Мы часто формулируем убеждение с помощью простого модального утверждения, опуская тот факт, что мы верим. Вы можете отличить простые модальные суждения от убеждений, потому что эта лежащая в их основе многомерная сложность обычно сразу становится очевидной.

Убеждение может быть истинным или ложным в том смысле, что опыт может подтвердить или опровергнуть его. Например, вы считали, что ваша жена верна вам, но после наблюдения вы обнаружили, что это не так. Вера была обесценена непосредственным опытом.

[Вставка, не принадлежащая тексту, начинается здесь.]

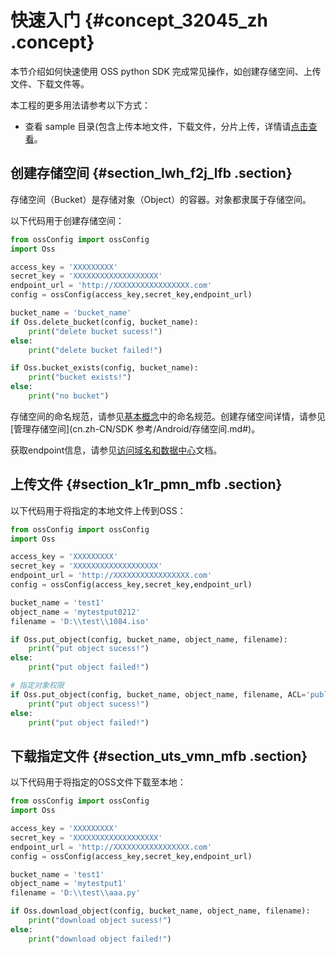 # 快速入门 {#concept_32045_zh .concept}

本节介绍如何快速使用 OSS python SDK 完成常见操作，如创建存储空间、上传文件、下载文件等。

本工程的更多用法请参考以下方式：

-   查看 sample 目录\(包含上传本地文件，下载文件，分片上传，详情请[点击查看](https://github.com/liyu0420/oss-python-sdk)。



## 创建存储空间 {#section_lwh_f2j_lfb .section}

存储空间（Bucket）是存储对象（Object）的容器。对象都隶属于存储空间。

以下代码用于创建存储空间：

```python
from ossConfig import ossConfig
import Oss

access_key = 'XXXXXXXXX'
secret_key = 'XXXXXXXXXXXXXXXXXXX'
endpoint_url = 'http://XXXXXXXXXXXXXXXXX.com'
config = ossConfig(access_key,secret_key,endpoint_url)

bucket_name = 'bucket_name'
if Oss.delete_bucket(config, bucket_name):
    print("delete bucket sucess!")
else:
    print("delete bucket failed!")

if Oss.bucket_exists(config, bucket_name):
    print("bucket exists!")
else:
    print("no bucket")
```

存储空间的命名规范，请参见[基本概念](../../../../../cn.zh-CN/开发指南/基本概念介绍.md#)中的命名规范。创建存储空间详情，请参见[管理存储空间](cn.zh-CN/SDK 参考/Android/存储空间.md#)。

获取endpoint信息，请参见[访问域名和数据中心](../../../../../cn.zh-CN/开发指南/访问域名（Endpoint）/访问域名和数据中心.md#)文档。

## 上传文件 {#section_k1r_pmn_mfb .section}

以下代码用于将指定的本地文件上传到OSS：

```python
from ossConfig import ossConfig
import Oss

access_key = 'XXXXXXXXX'
secret_key = 'XXXXXXXXXXXXXXXXXXX'
endpoint_url = 'http://XXXXXXXXXXXXXXXXX.com'
config = ossConfig(access_key,secret_key,endpoint_url)

bucket_name = 'test1'
object_name = 'mytestput0212'
filename = 'D:\\test\\1084.iso'

if Oss.put_object(config, bucket_name, object_name, filename):
    print("put object sucess!")
else:
    print("put object failed!")

# 指定对象权限
if Oss.put_object(config, bucket_name, object_name, filename, ACL='public-read'):
    print("put object sucess!")
else:
    print("put object failed!")
```

## 下载指定文件 {#section_uts_vmn_mfb .section}

以下代码用于将指定的OSS文件下载至本地：

```python
from ossConfig import ossConfig
import Oss

access_key = 'XXXXXXXXX'
secret_key = 'XXXXXXXXXXXXXXXXXXX'
endpoint_url = 'http://XXXXXXXXXXXXXXXXX.com'
config = ossConfig(access_key,secret_key,endpoint_url)

bucket_name = 'test1'
object_name = 'mytestput1'
filename = 'D:\\test\\aaa.py'

if Oss.download_object(config, bucket_name, object_name, filename):
    print("download object sucess!")
else:
    print("download object failed!")
```

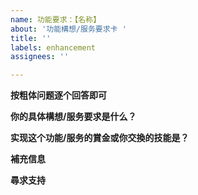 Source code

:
 ```yaml
---
name: 功能要求：【名称】
about: '功能構想/服务要求卡 '
title: ''
labels: enhancement
assignees: ''

---
```


**按粗体问题逐个回答即可**


**你的具体構想/服务要求是什么？**
<!-- 在下面回答，并清晰準确描述这个功能的作用。-->


**实现这个功能/服务的賞金或你交換的技能是？**
<!-- 在下面回答金额或你所提供的技能。 -->


**補充信息**
<!-- 如果有任何需要補充的信息，请在下面填写，比如參考资料或类似功能。 -->


**尋求支持**
<!-- 只要有一百个大姆指react，就可以成为高優先项目，在这里呼叫一下支持 -->
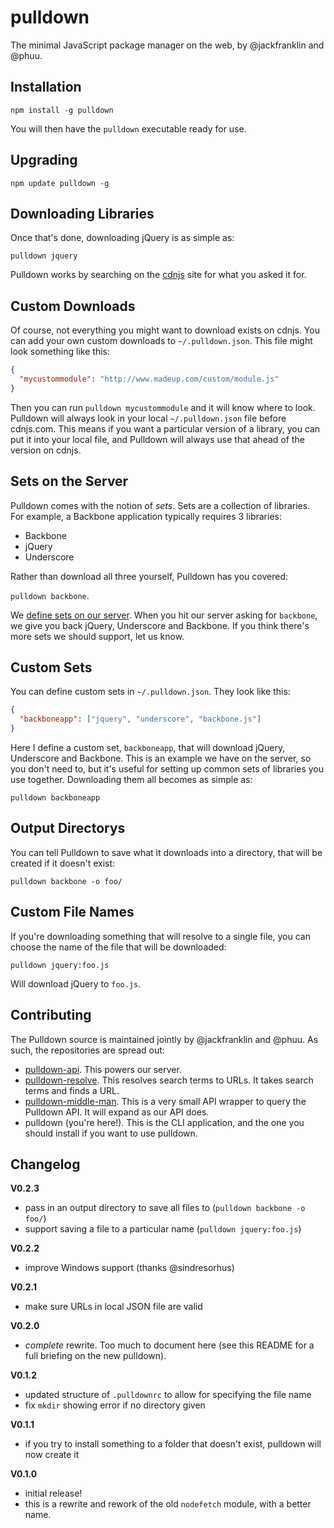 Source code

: # pulldown

The minimal JavaScript package manager on the web, by @jackfranklin and @phuu.

## Installation

```
npm install -g pulldown
```

You will then have the `pulldown` executable ready for use.

## Upgrading

```
npm update pulldown -g
```

## Downloading Libraries

Once that's done, downloading jQuery is as simple as:

```
pulldown jquery
```

Pulldown works by searching on the [cdnjs](http://cdnjs.com/) site for what you asked it for.

## Custom Downloads

Of course, not everything you might want to download exists on cdnjs. You can add your own custom downloads to `~/.pulldown.json`. This file might look something like this:

```json
{
  "mycustommodule": "http://www.madeup.com/custom/module.js"
}
```

Then you can run `pulldown mycustommodule` and it will know where to look. Pulldown will always look in your local `~/.pulldown.json` file before cdnjs.com. This means if you want a particular version of a library, you can put it into your local file, and Pulldown will always use that ahead of the version on cdnjs.

## Sets on the Server

Pulldown comes with the notion of _sets_. Sets are a collection of libraries. For example, a Backbone application typically requires 3 libraries:

- Backbone
- jQuery
- Underscore

Rather than download all three yourself, Pulldown has you covered:

`pulldown backbone`.

We [define sets on our server](https://github.com/phuu/pulldown-api/blob/master/pulldown.json). When you hit our server asking for `backbone`, we give you back jQuery, Underscore and Backbone. If you think there's more sets we should support, let us know.

## Custom Sets

You can define custom sets in `~/.pulldown.json`. They look like this:

```json
{
  "backboneapp": ["jquery", "underscore", "backbone.js"]
}
```

Here I define a custom set, `backboneapp`, that will download jQuery, Underscore and Backbone. This is an example we have on the server, so you don't need to, but it's useful for setting up common sets of libraries you use together. Downloading them all becomes as simple as:

```
pulldown backboneapp
```

## Output Directorys

You can tell Pulldown to save what it downloads into a directory, that will be created if it doesn't exist:

```
pulldown backbone -o foo/
```

## Custom File Names

If you're downloading something that will resolve to a single file, you can choose the name of the file that will be downloaded:

```
pulldown jquery:foo.js
```

Will download jQuery to `foo.js`.

## Contributing

The Pulldown source is maintained jointly by @jackfranklin and @phuu. As such, the repositories are spread out:

- [pulldown-api](http://github.com/phuu/pulldown-api). This powers our server.
- [pulldown-resolve](http://github.com/phuu/pulldown-resolve). This resolves search terms to URLs. It takes search terms and finds a URL.
- [pulldown-middle-man](http://github.com/jackfranklin/pulldown-middle-man). This is a very small API wrapper to query the Pulldown API. It will expand as our API does.
- pulldown (you're here!). This is the CLI application, and the one you should install if you want to use pulldown.

## Changelog

__V0.2.3__
- pass in an output directory to save all files to (`pulldown backbone -o foo/`)
- support saving a file to a particular name (`pulldown jquery:foo.js`)

__V0.2.2__
- improve Windows support (thanks @sindresorhus)

__V0.2.1__
- make sure URLs in local JSON file are valid

__V0.2.0__
- _complete_ rewrite. Too much to document here (see this README for a full briefing on the new pulldown).

__V0.1.2__
- updated structure of `.pulldownrc` to allow for specifying the file name
- fix `mkdir` showing error if no directory given

__V0.1.1__
- if you try to install something to a folder that doesn't exist, pulldown will now create it

__V0.1.0__
- initial release!
- this is a rewrite and rework of the old `nodefetch` module, with a better name.

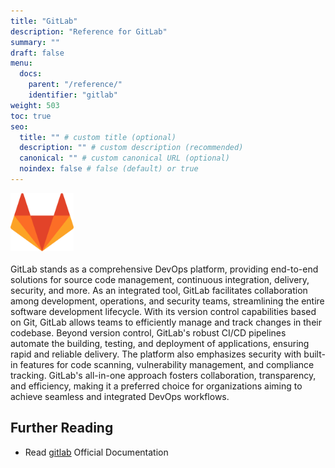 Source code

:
 ```yaml
---
title: "GitLab"
description: "Reference for GitLab"
summary: ""
draft: false
menu:
  docs:
    parent: "/reference/"
    identifier: "gitlab"
weight: 503
toc: true
seo:
  title: "" # custom title (optional)
  description: "" # custom description (recommended)
  canonical: "" # custom canonical URL (optional)
  noindex: false # false (default) or true
---
```


<picture><img src="/images/references/gitlab.svg" alt="Screenshot of GitLab Logo" width="20%" height="20%"></img></picture>
<br />
<br />
GitLab stands as a comprehensive DevOps platform, providing end-to-end solutions for source code management, continuous integration, delivery, security, and more. As an integrated tool, GitLab facilitates collaboration among development, operations, and security teams, streamlining the entire software development lifecycle. With its version control capabilities based on Git, GitLab allows teams to efficiently manage and track changes in their codebase. Beyond version control, GitLab's robust CI/CD pipelines automate the building, testing, and deployment of applications, ensuring rapid and reliable delivery. The platform also emphasizes security with built-in features for code scanning, vulnerability management, and compliance tracking. GitLab's all-in-one approach fosters collaboration, transparency, and efficiency, making it a preferred choice for organizations aiming to achieve seamless and integrated DevOps workflows.

## Further Reading

- Read [gitlab](https://docs.gitlab.com/) Official Documentation
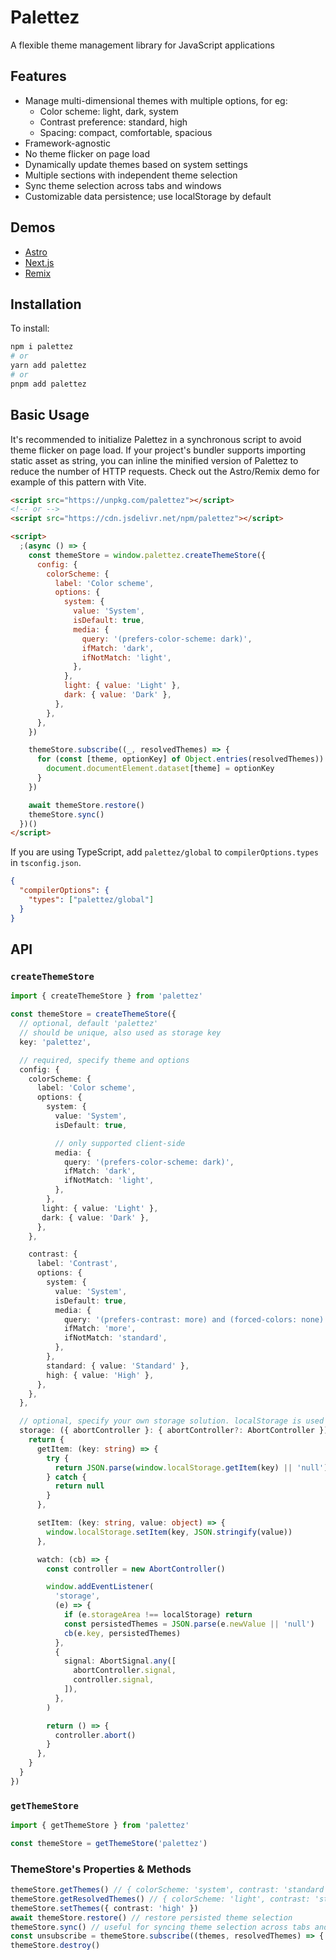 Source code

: # Palettez

A flexible theme management library for JavaScript applications

## Features

- Manage multi-dimensional themes with multiple options, for eg:
  - Color scheme: light, dark, system
  - Contrast preference: standard, high
  - Spacing: compact, comfortable, spacious
- Framework-agnostic
- No theme flicker on page load
- Dynamically update themes based on system settings
- Multiple sections with independent theme selection
- Sync theme selection across tabs and windows
- Customizable data persistence; use localStorage by default

## Demos

- [Astro](https://palettez-astro-demo.vercel.app)
- [Next.js](https://palettez-nextjs-demo.vercel.app)
- [Remix](https://palettez-remix-demo.vercel.app)

## Installation

To install:

```bash
npm i palettez
# or
yarn add palettez
# or
pnpm add palettez
```

## Basic Usage

It's recommended to initialize Palettez in a synchronous script to avoid theme flicker on page load. If your project's bundler supports importing static asset as string, you can inline the minified version of Palettez to reduce the number of HTTP requests. Check out the Astro/Remix demo for example of this pattern with Vite.

```html
<script src="https://unpkg.com/palettez"></script>
<!-- or -->
<script src="https://cdn.jsdelivr.net/npm/palettez"></script>

<script>
  ;(async () => {
    const themeStore = window.palettez.createThemeStore({
      config: {
        colorScheme: {
          label: 'Color scheme',
          options: {
            system: {
              value: 'System',
              isDefault: true,
              media: {
                query: '(prefers-color-scheme: dark)',
                ifMatch: 'dark',
                ifNotMatch: 'light',
              },
            },
            light: { value: 'Light' },
            dark: { value: 'Dark' },
          },
        },
      },
    })

    themeStore.subscribe((_, resolvedThemes) => {
      for (const [theme, optionKey] of Object.entries(resolvedThemes)) {
        document.documentElement.dataset[theme] = optionKey
      }
    })

    await themeStore.restore()
    themeStore.sync()
  })()
</script>
```

If you are using TypeScript, add `palettez/global` to `compilerOptions.types` in `tsconfig.json`.

```json
{
  "compilerOptions": {
    "types": ["palettez/global"]
  }
}
```

## API

### `createThemeStore`

```ts
import { createThemeStore } from 'palettez'

const themeStore = createThemeStore({
  // optional, default 'palettez'
  // should be unique, also used as storage key
  key: 'palettez',

  // required, specify theme and options
  config: {
    colorScheme: {
      label: 'Color scheme',
      options: {
        system: {
          value: 'System',
          isDefault: true,

          // only supported client-side
          media: {
            query: '(prefers-color-scheme: dark)',
            ifMatch: 'dark',
            ifNotMatch: 'light',
          },
        },
       light: { value: 'Light' },
       dark: { value: 'Dark' },
      },
    },

    contrast: {
      label: 'Contrast',
      options: {
        system: {
          value: 'System',
          isDefault: true,
          media: {
            query: '(prefers-contrast: more) and (forced-colors: none)',
            ifMatch: 'more',
            ifNotMatch: 'standard',
          },
        },
        standard: { value: 'Standard' },
        high: { value: 'High' },
      },
    },
  },

  // optional, specify your own storage solution. localStorage is used by default.
  storage: ({ abortController }: { abortController?: AbortController }) => {
    return {
      getItem: (key: string) => {
        try {
          return JSON.parse(window.localStorage.getItem(key) || 'null')
        } catch {
          return null
        }
      },

      setItem: (key: string, value: object) => {
        window.localStorage.setItem(key, JSON.stringify(value))
      },

      watch: (cb) => {
        const controller = new AbortController()

        window.addEventListener(
          'storage',
          (e) => {
            if (e.storageArea !== localStorage) return
            const persistedThemes = JSON.parse(e.newValue || 'null')
            cb(e.key, persistedThemes)
          },
          {
            signal: AbortSignal.any([
              abortController.signal,
              controller.signal,
            ]),
          },
        )

        return () => {
          controller.abort()
        }
      },
    }
  }
})
```

### `getThemeStore`

```ts
import { getThemeStore } from 'palettez'

const themeStore = getThemeStore('palettez')
```

### ThemeStore's Properties & Methods

```ts
themeStore.getThemes() // { colorScheme: 'system', contrast: 'standard' }
themeStore.getResolvedThemes() // { colorScheme: 'light', contrast: 'standard' }
themeStore.setThemes({ contrast: 'high' })
await themeStore.restore() // restore persisted theme selection
themeStore.sync() // useful for syncing theme selection across tabs and windows
const unsubscribe = themeStore.subscribe((themes, resolvedThemes) => { /* ... */ })
themeStore.destroy()
```
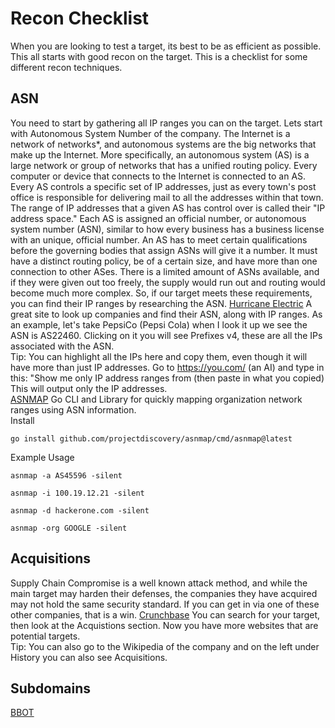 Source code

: # Recon Checklist
When you are looking to test a target, its best to be as efficient as possible. This all starts with good recon on the target. This is a checklist for some different recon techniques.
## ASN
You need to start by gathering all IP ranges you can on the target. Lets start with Autonomous System Number of the company. The Internet is a network of networks*, and autonomous systems are the big networks that make up the Internet. More specifically, an autonomous system (AS) is a large network or group of networks that has a unified routing policy. Every computer or device that connects to the Internet is connected to an AS. Every AS controls a specific set of IP addresses, just as every town's post office is responsible for delivering mail to all the addresses within that town. The range of IP addresses that a given AS has control over is called their "IP address space." Each AS is assigned an official number, or autonomous system number (ASN), similar to how every business has a business license with an unique, official number. An AS has to meet certain qualifications before the governing bodies that assign ASNs will give it a number. It must have a distinct routing policy, be of a certain size, and have more than one connection to other ASes. There is a limited amount of ASNs available, and if they were given out too freely, the supply would run out and routing would become much more complex. So, if our target meets these requirements, you can find their IP ranges by researching the ASN. 
[Hurricane Electric](https://bgp.he.net/) A great site to look up companies and find their ASN, along with IP ranges. As an example, let's take PepsiCo (Pepsi Cola) when I look it up we see the ASN is AS22460. Clicking on it you will see Prefixes v4, these are all the IPs associated with the ASN. \
Tip: You can highlight all the IPs here and copy them, even though it will have more than just IP addresses. Go to https://you.com/ (an AI) and type in this: "Show me only IP address ranges from (then paste in what you copied) This will output only the IP addresses. \
[ASNMAP](https://github.com/projectdiscovery/asnmap) Go CLI and Library for quickly mapping organization network ranges using ASN information. \
Install
```
go install github.com/projectdiscovery/asnmap/cmd/asnmap@latest
```
Example Usage
```
asnmap -a AS45596 -silent
```
```
asnmap -i 100.19.12.21 -silent
```
```
asnmap -d hackerone.com -silent
```
```
asnmap -org GOOGLE -silent
```
## Acquisitions
Supply Chain Compromise is a well known attack method, and while the main target may harden their defenses, the companies they have acquired may not hold the same security standard. If you can get in via one of these other companies, that is a win. 
[Crunchbase](https://www.crunchbase.com/) You can search for your target, then look at the Acquistions section. Now you have more websites that are potential targets. \
Tip: You can also go to the Wikipedia of the company and on the left under History you can also see Acquisitions.
## Subdomains
[BBOT](https://github.com/sh1katagana1/osint/blob/main/domain-osint.md#bbot)

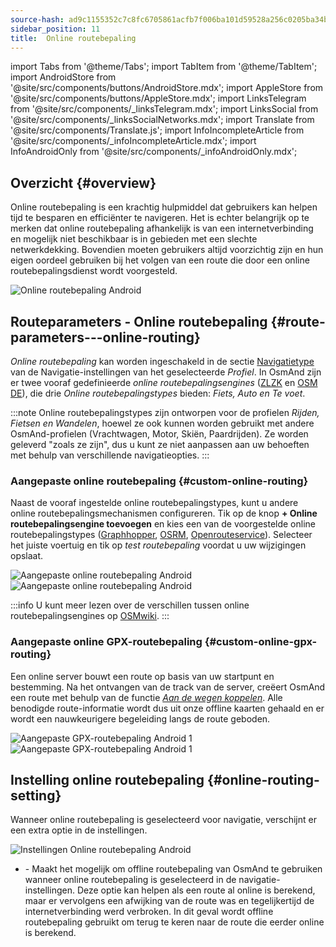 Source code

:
 ```yaml
---
source-hash: ad9c1155352c7c8fc6705861acfb7f006ba101d59528a256c0205ba34b62fd80
sidebar_position: 11
title:  Online routebepaling
---
```

import Tabs from '@theme/Tabs';
import TabItem from '@theme/TabItem';
import AndroidStore from '@site/src/components/buttons/AndroidStore.mdx';
import AppleStore from '@site/src/components/buttons/AppleStore.mdx';
import LinksTelegram from '@site/src/components/_linksTelegram.mdx';
import LinksSocial from '@site/src/components/_linksSocialNetworks.mdx';
import Translate from '@site/src/components/Translate.js';
import InfoIncompleteArticle from '@site/src/components/_infoIncompleteArticle.mdx';
import InfoAndroidOnly from '@site/src/components/_infoAndroidOnly.mdx';

## Overzicht {#overview}

<InfoAndroidOnly />

Online routebepaling is een krachtig hulpmiddel dat gebruikers kan helpen tijd te besparen en efficiënter te navigeren. Het is echter belangrijk op te merken dat online routebepaling afhankelijk is van een internetverbinding en mogelijk niet beschikbaar is in gebieden met een slechte netwerkdekking. Bovendien moeten gebruikers altijd voorzichtig zijn en hun eigen oordeel gebruiken bij het volgen van een route die door een online routebepalingsdienst wordt voorgesteld.

![Online routebepaling Android](@site/static/img/navigation/routing/online_routing_andr.png)

## Routeparameters - Online routebepaling {#route-parameters---online-routing}

*Online routebepaling* kan worden ingeschakeld in de sectie [Navigatietype](../guidance/navigation-settings.md#overview) van de Navigatie-instellingen van het geselecteerde *Profiel*. In OsmAnd zijn er twee vooraf gedefinieerde *online routebepalingsengines* ([ZLZK](https://zlzk.biz/) en [OSM DE](https://routing.openstreetmap.de)), die drie *Online routebepalingstypes* bieden: *Fiets, Auto en Te voet*.

:::note
Online routebepalingstypes zijn ontworpen voor de profielen *Rijden, Fietsen en Wandelen*, hoewel ze ook kunnen worden gebruikt met andere OsmAnd-profielen (Vrachtwagen, Motor, Skiën, Paardrijden). Ze worden geleverd "zoals ze zijn", dus u kunt ze niet aanpassen aan uw behoeften met behulp van verschillende navigatieopties.
:::

### Aangepaste online routebepaling {#custom-online-routing}

Naast de vooraf ingestelde online routebepalingstypes, kunt u andere online routebepalingsmechanismen configureren.
Tik op de knop **+ Online routebepalingsengine toevoegen** en kies een van de voorgestelde online routebepalingstypes ([Graphhopper](https://graphhopper.com/), [OSRM](http://project-osrm.org/), [Openrouteservice](https://openrouteservice.org)). Selecteer het juiste voertuig en tik op *test routebepaling* voordat u uw wijzigingen opslaat.

![Aangepaste online routebepaling Android](@site/static/img/navigation/routing/custom_online_routing_andr_1.png) ![Aangepaste online routebepaling Android](@site/static/img/navigation/routing/custom_online_routing_andr_2.png)

:::info
U kunt meer lezen over de verschillen tussen online routebepalingsengines op [OSMwiki](https://wiki.openstreetmap.org/wiki/Routing/online_routers).
:::

### Aangepaste online GPX-routebepaling {#custom-online-gpx-routing}

Een online server bouwt een route op basis van uw startpunt en bestemming. Na het ontvangen van de track van de server, creëert OsmAnd een route met behulp van de functie *[Aan de wegen koppelen](../setup/gpx-navigation.md#attach-to-the-roads)*. Alle benodigde route-informatie wordt dus uit onze offline kaarten gehaald en er wordt een nauwkeurigere begeleiding langs de route geboden.

![Aangepaste GPX-routebepaling Android 1](@site/static/img/navigation/routing/online_routing_gpx_1.png) ![Aangepaste GPX-routebepaling Android 1](@site/static/img/navigation/routing/online_routing_gpx_2.png)

## Instelling online routebepaling {#online-routing-setting}

Wanneer online routebepaling is geselecteerd voor navigatie, verschijnt er een extra optie in de instellingen.

![Instellingen Online routebepaling Android](@site/static/img/navigation/routing/settings_online_routing_1.png)

- *<Translate android="true" ids="calculate_osmand_route_without_internet"/>* - Maakt het mogelijk om offline routebepaling van OsmAnd te gebruiken wanneer online routebepaling is geselecteerd in de navigatie-instellingen. Deze optie kan helpen als een route al online is berekend, maar er vervolgens een afwijking van de route was en tegelijkertijd de internetverbinding werd verbroken. In dit geval wordt offline routebepaling gebruikt om terug te keren naar de route die eerder online is berekend.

Вера имеет истинную ценность, но в другом смысле: у нее есть какие-то основания или предпосылки, которые существуют. Истинная ценность веры в то, что жена верна, — это эмоции, желание и потребность в том, чтобы таковое было правдой, чтобы мир был стабильным в психологическом смысле. Предпосылки действительно существуют и как бы вызывают убеждение, а значит, и ценность истины. Само убеждение оказывается ложным, но как часть более широкой картины оно просто существует и, таким образом, в некотором смысле «истинно».